By this point, I had a definite idea of the ideal filling. I was looking for a filling that had some substance – it needed to hold its own and create a substantial, visible layer inside the cookie, but it also needed to be smooth and just a little gooey, almost like a soft caramel (and not too crystalline or too creamy). I had also refined my assembly method. Instead of wrapping one piece of dough around the filling, I made two circles of dough and sandwiched the filling in between – pinching the edges to seal, then pressing the outsides back in so they would not be too thin and burn in the oven.
Back to the kitchen… since I had not yet tried corn syrup in any of my versions, this was my next attempt. Corn syrup is often added to recipes like caramel to keep the sugar from crystallizing, so I figured that a little bit of it added to the filling might help solve the crystallization problem (similar to what I assumed was happening with the sweetened condensed milk). Variations with cream cheese and corn syrup gave mixed results depending on the ratios of cream cheese, corn syrup and confectioner’s sugar. The fillings varied between oozy and caramel-y, but the corn syrup variations were difficult to work with (the uncooked filling never firmed up, even after sitting overnight in the freezer).
So next I went back to the ingredients that seemed to show some promise… cream cheese (for a bright white filling with body) and sweetened condensed milk (for rich flavor and a bit of caramel texture), with just the right amount of powdered sugar and a little bit of flour (for thickening).
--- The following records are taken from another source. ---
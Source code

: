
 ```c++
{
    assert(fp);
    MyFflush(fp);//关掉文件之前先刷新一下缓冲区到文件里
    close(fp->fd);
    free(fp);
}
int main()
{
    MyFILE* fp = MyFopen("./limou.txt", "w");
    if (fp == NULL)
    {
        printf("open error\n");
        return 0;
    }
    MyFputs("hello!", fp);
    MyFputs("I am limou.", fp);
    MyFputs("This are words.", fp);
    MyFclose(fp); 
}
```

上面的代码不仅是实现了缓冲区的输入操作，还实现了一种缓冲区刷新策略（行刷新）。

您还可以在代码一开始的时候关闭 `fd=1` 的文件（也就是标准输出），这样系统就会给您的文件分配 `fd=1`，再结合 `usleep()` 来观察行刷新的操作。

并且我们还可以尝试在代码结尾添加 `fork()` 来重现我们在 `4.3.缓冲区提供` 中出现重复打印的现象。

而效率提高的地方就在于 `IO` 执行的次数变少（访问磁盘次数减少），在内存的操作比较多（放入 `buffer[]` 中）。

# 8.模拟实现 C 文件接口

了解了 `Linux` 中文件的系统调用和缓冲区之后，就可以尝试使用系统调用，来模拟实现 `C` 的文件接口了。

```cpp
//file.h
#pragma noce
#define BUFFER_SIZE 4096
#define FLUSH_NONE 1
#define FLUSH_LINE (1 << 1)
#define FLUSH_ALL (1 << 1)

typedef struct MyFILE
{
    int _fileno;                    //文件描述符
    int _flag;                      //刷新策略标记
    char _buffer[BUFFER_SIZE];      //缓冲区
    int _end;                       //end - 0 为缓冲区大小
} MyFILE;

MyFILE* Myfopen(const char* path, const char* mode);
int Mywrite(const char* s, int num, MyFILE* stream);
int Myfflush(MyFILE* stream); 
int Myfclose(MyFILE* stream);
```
With just another try or two, I had it! (Or, at least I was really, really close! Please see additional notes* below.)
So here’s the recipe again:
I didn’t take any photos of making the dough and filling, but I did take some of the assembly process to hopefully help understand it.
Assembling and baking cookies: (See photos below)
Preheat oven to 350F Remove dough and filling from refrigerator. (Note: Both dough and mint filling will still seem somewhat sticky.) Using a cookie scoop or two spoons, scoop the dough into generous well-rounded tablespoons.
|I used two cookie scoops to portion out my dough and filling. The larger one, for the dough, is marked "50" (meaning 50 scoops per quart), the smaller one, for the filling is marked "100".|
|Portioning out all of the chocolate dough should give you 26 scoopfuls for 26 cookies.|
Roll each tablespoon of dough into a ball, divide each ball in half, and then flatten each half into small circles of 2 - 2 ¼” in diameter. Using a cookie scoop or two spoons, scoop a scant teaspoon of filling on to one of the dough circles. Do not flatten the filling.
Place the second dough circle on top of the filling and pinch the outer edges to seal.
|For some reason, this photo reminds me of a cartoon clam! All it needs are some googley eyes!|
While holding the cookie in hand, squeeze the outer edges in (so the cookie looks more like a hockey puck than a ravioli).
|See... hockey puck (sort of), not ravioli.|
Place cookies on a Silpat or parchment-lined baking sheet and bake for 10-12 minutes, until the surface of the cookie looks smooth and evenly cooked. Cool several minutes on baking sheet before transferring to wire cooling rack.
|The baked cookie...|
|... and lots of baked cookies!|
Optional: Decorate cookies by dipping half in melted chocolate and/or drizzling melted chocolate on top. I like Ghirardelli Candy Making and Dipping Bars - Double Chocolate Flavor for dipping and White Chocolate Flavor for decorating. (These are available from Sam’s Club for a good price during the holiday season.) I also tried semisweet chocolate chips, melted with a little bit of vegetable shortening. It worked, but the flavor of the semisweet chips was pretty strong so it might be better with milk chocolate chips or a mix of the two.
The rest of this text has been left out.